MATERIAL FOR THIS TASK =

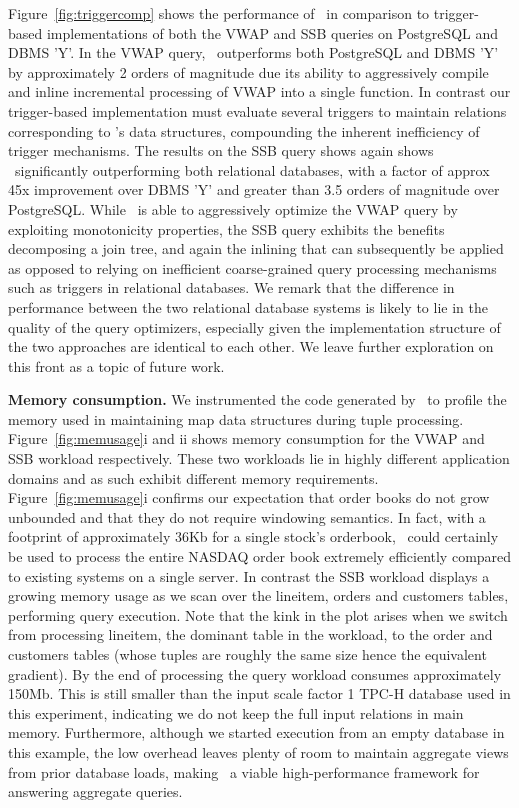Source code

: Figure~\ref{fig:triggercomp} shows the performance of \compiler\ in comparison to
trigger-based implementations of both the VWAP and SSB queries on PostgreSQL and
DBMS 'Y'. In the VWAP query, \compiler\ outperforms both PostgreSQL and DBMS 'Y' by
approximately 2 orders of magnitude due its ability to aggressively compile and
inline incremental processing of VWAP into a single function. In contrast our
trigger-based implementation must evaluate several triggers to maintain relations
corresponding to \compiler's data structures, compounding the inherent
inefficiency of trigger mechanisms. The results on the SSB query shows again
shows \compiler\ significantly outperforming both relational databases, with a
factor of approx 45x improvement over DBMS 'Y' and greater than 3.5 orders of
magnitude over PostgreSQL. While \compiler\ is able to aggressively optimize the
VWAP query by exploiting monotonicity properties, the SSB query exhibits the
benefits decomposing a join tree, and again the inlining that can subsequently be
applied as opposed to relying on inefficient coarse-grained query processing
mechanisms such as triggers in relational databases. We remark that the
difference in performance between the two relational database systems is likely
to lie in the quality of the query optimizers, especially given the
implementation structure of the two approaches are identical to each other. We
leave further exploration on this front as a topic of future work.


\textbf{Memory consumption.}
We instrumented the code generated by \compiler\ to profile the memory used in
maintaining map data structures during tuple processing.
Figure~\ref{fig:memusage}i and ii shows memory consumption for the VWAP
and SSB workload respectively. These two workloads lie in highly different
application domains and as such exhibit different memory requirements.
Figure~\ref{fig:memusage}i confirms our expectation that order books do not
grow unbounded and that they do not require windowing semantics. In fact, with
a footprint of approximately 36Kb for a single stock's orderbook, \compiler\
could certainly be used to process the entire NASDAQ order book extremely
efficiently compared to existing systems on a single server.
In contrast the SSB workload displays a growing memory usage as we scan over the
lineitem, orders and customers tables, performing query execution. Note that the
kink in the plot arises when we switch from processing lineitem, the dominant
table in the workload, to the order and customers tables (whose tuples are
roughly the same size hence the equivalent gradient). By the end of processing
the query workload consumes approximately 150Mb. This is still smaller than the
input scale factor 1 TPC-H database used in this experiment, indicating we do
not keep the full input relations in main memory. Furthermore, although we
started execution from an empty database in this example, the low overhead
leaves plenty of room to maintain aggregate views from prior database loads,
making \compiler\ a viable high-performance framework for answering aggregate
queries.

AIM OF THE EXERCISE = Of the entries listed above, reproduce only the lines starting at the line containing "trigger-based implementations of" and ending at the line containing "approximately 2 orders". Include both, exactly as they stand.

SOLUTION FOR THIS EXERCISE =
trigger-based implementations of both the VWAP and SSB queries on PostgreSQL and
DBMS 'Y'. In the VWAP query, \compiler\ outperforms both PostgreSQL and DBMS 'Y' by
approximately 2 orders of magnitude due its ability to aggressively compile and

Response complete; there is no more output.